== DESCRIPTION OF THE TASK ==
Transcribe all of the data exactly. Omit the pictures.

== INFORMATION SHOWN ==
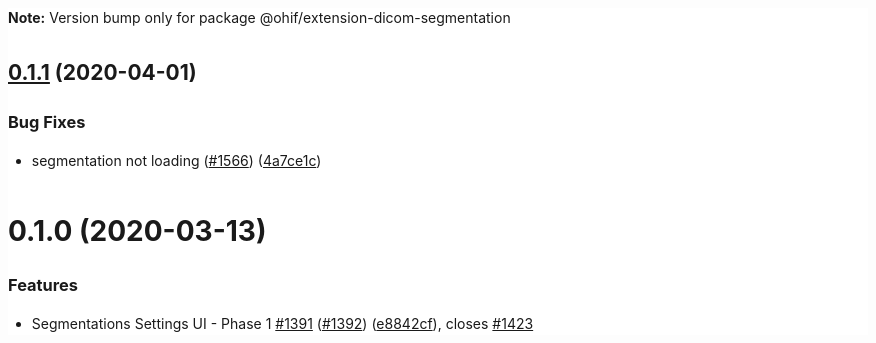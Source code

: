 **Note:** Version bump only for package @ohif/extension-dicom-segmentation





## [0.1.1](https://github.com/OHIF/Viewers/compare/@ohif/extension-dicom-segmentation@0.1.0...@ohif/extension-dicom-segmentation@0.1.1) (2020-04-01)


### Bug Fixes

* segmentation not loading ([#1566](https://github.com/OHIF/Viewers/issues/1566)) ([4a7ce1c](https://github.com/OHIF/Viewers/commit/4a7ce1c09324d74c61048393e3a2427757e4001a))





# 0.1.0 (2020-03-13)


### Features

* Segmentations Settings UI - Phase 1 [#1391](https://github.com/OHIF/Viewers/issues/1391) ([#1392](https://github.com/OHIF/Viewers/issues/1392)) ([e8842cf](https://github.com/OHIF/Viewers/commit/e8842cf8aebde98db7fc123e4867c8288552331f)), closes [#1423](https://github.com/OHIF/Viewers/issues/1423)
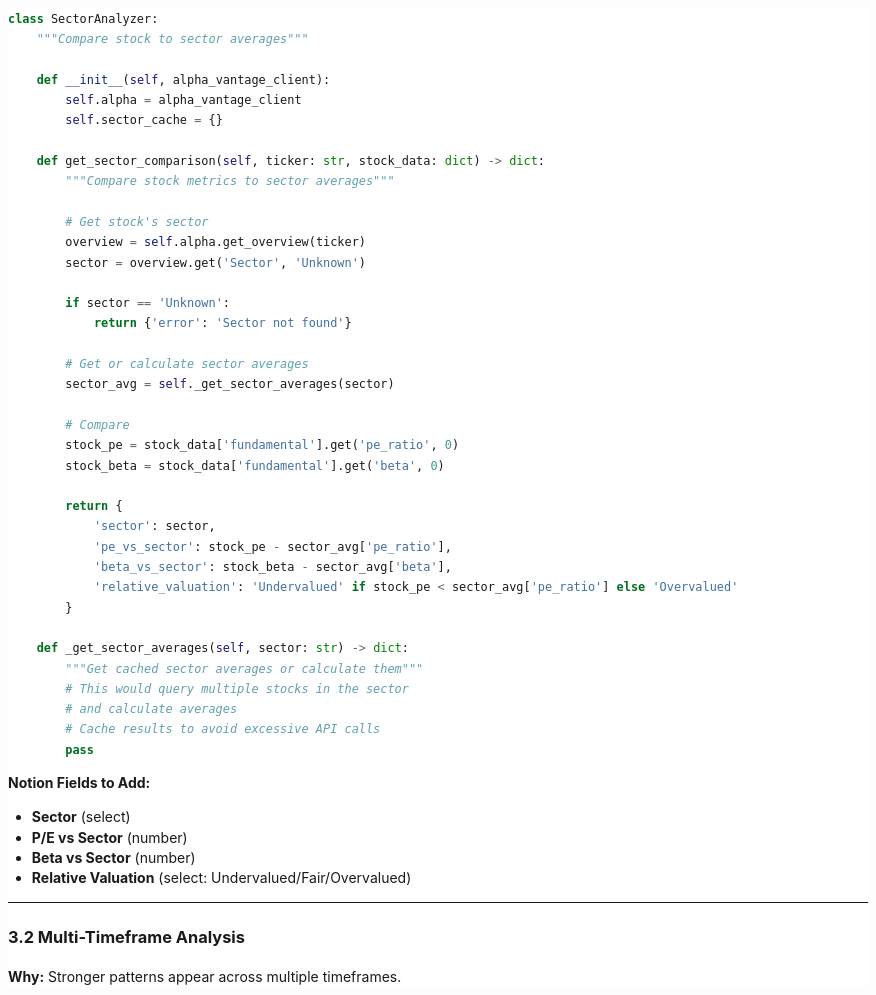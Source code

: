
 ```python
class SectorAnalyzer:
    """Compare stock to sector averages"""
    
    def __init__(self, alpha_vantage_client):
        self.alpha = alpha_vantage_client
        self.sector_cache = {}
    
    def get_sector_comparison(self, ticker: str, stock_data: dict) -> dict:
        """Compare stock metrics to sector averages"""
        
        # Get stock's sector
        overview = self.alpha.get_overview(ticker)
        sector = overview.get('Sector', 'Unknown')
        
        if sector == 'Unknown':
            return {'error': 'Sector not found'}
        
        # Get or calculate sector averages
        sector_avg = self._get_sector_averages(sector)
        
        # Compare
        stock_pe = stock_data['fundamental'].get('pe_ratio', 0)
        stock_beta = stock_data['fundamental'].get('beta', 0)
        
        return {
            'sector': sector,
            'pe_vs_sector': stock_pe - sector_avg['pe_ratio'],
            'beta_vs_sector': stock_beta - sector_avg['beta'],
            'relative_valuation': 'Undervalued' if stock_pe < sector_avg['pe_ratio'] else 'Overvalued'
        }
    
    def _get_sector_averages(self, sector: str) -> dict:
        """Get cached sector averages or calculate them"""
        # This would query multiple stocks in the sector
        # and calculate averages
        # Cache results to avoid excessive API calls
        pass
```

**Notion Fields to Add:**
- **Sector** (select)
- **P/E vs Sector** (number)
- **Beta vs Sector** (number)
- **Relative Valuation** (select: Undervalued/Fair/Overvalued)

---

### 3.2 Multi-Timeframe Analysis

**Why:** Stronger patterns appear across multiple timeframes.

== ANSWER BOX ==
Source code

: **Note:** Version bump only for package @ohif/extension-dicom-segmentation





## [0.1.1](https://github.com/OHIF/Viewers/compare/@ohif/extension-dicom-segmentation@0.1.0...@ohif/extension-dicom-segmentation@0.1.1) (2020-04-01)


### Bug Fixes

* segmentation not loading ([#1566](https://github.com/OHIF/Viewers/issues/1566)) ([4a7ce1c](https://github.com/OHIF/Viewers/commit/4a7ce1c09324d74c61048393e3a2427757e4001a))





# 0.1.0 (2020-03-13)


### Features

* Segmentations Settings UI - Phase 1 [#1391](https://github.com/OHIF/Viewers/issues/1391) ([#1392](https://github.com/OHIF/Viewers/issues/1392)) ([e8842cf](https://github.com/OHIF/Viewers/commit/e8842cf8aebde98db7fc123e4867c8288552331f)), closes [#1423](https://github.com/OHIF/Viewers/issues/1423)
Source code

:
 ```python
class SectorAnalyzer:
    """Compare stock to sector averages"""
    
    def __init__(self, alpha_vantage_client):
        self.alpha = alpha_vantage_client
        self.sector_cache = {}
    
    def get_sector_comparison(self, ticker: str, stock_data: dict) -> dict:
        """Compare stock metrics to sector averages"""
        
        # Get stock's sector
        overview = self.alpha.get_overview(ticker)
        sector = overview.get('Sector', 'Unknown')
        
        if sector == 'Unknown':
            return {'error': 'Sector not found'}
        
        # Get or calculate sector averages
        sector_avg = self._get_sector_averages(sector)
        
        # Compare
        stock_pe = stock_data['fundamental'].get('pe_ratio', 0)
        stock_beta = stock_data['fundamental'].get('beta', 0)
        
        return {
            'sector': sector,
            'pe_vs_sector': stock_pe - sector_avg['pe_ratio'],
            'beta_vs_sector': stock_beta - sector_avg['beta'],
            'relative_valuation': 'Undervalued' if stock_pe < sector_avg['pe_ratio'] else 'Overvalued'
        }
    
    def _get_sector_averages(self, sector: str) -> dict:
        """Get cached sector averages or calculate them"""
        # This would query multiple stocks in the sector
        # and calculate averages
        # Cache results to avoid excessive API calls
        pass
```

**Notion Fields to Add:**
- **Sector** (select)
- **P/E vs Sector** (number)
- **Beta vs Sector** (number)
- **Relative Valuation** (select: Undervalued/Fair/Overvalued)

---

### 3.2 Multi-Timeframe Analysis

**Why:** Stronger patterns appear across multiple timeframes.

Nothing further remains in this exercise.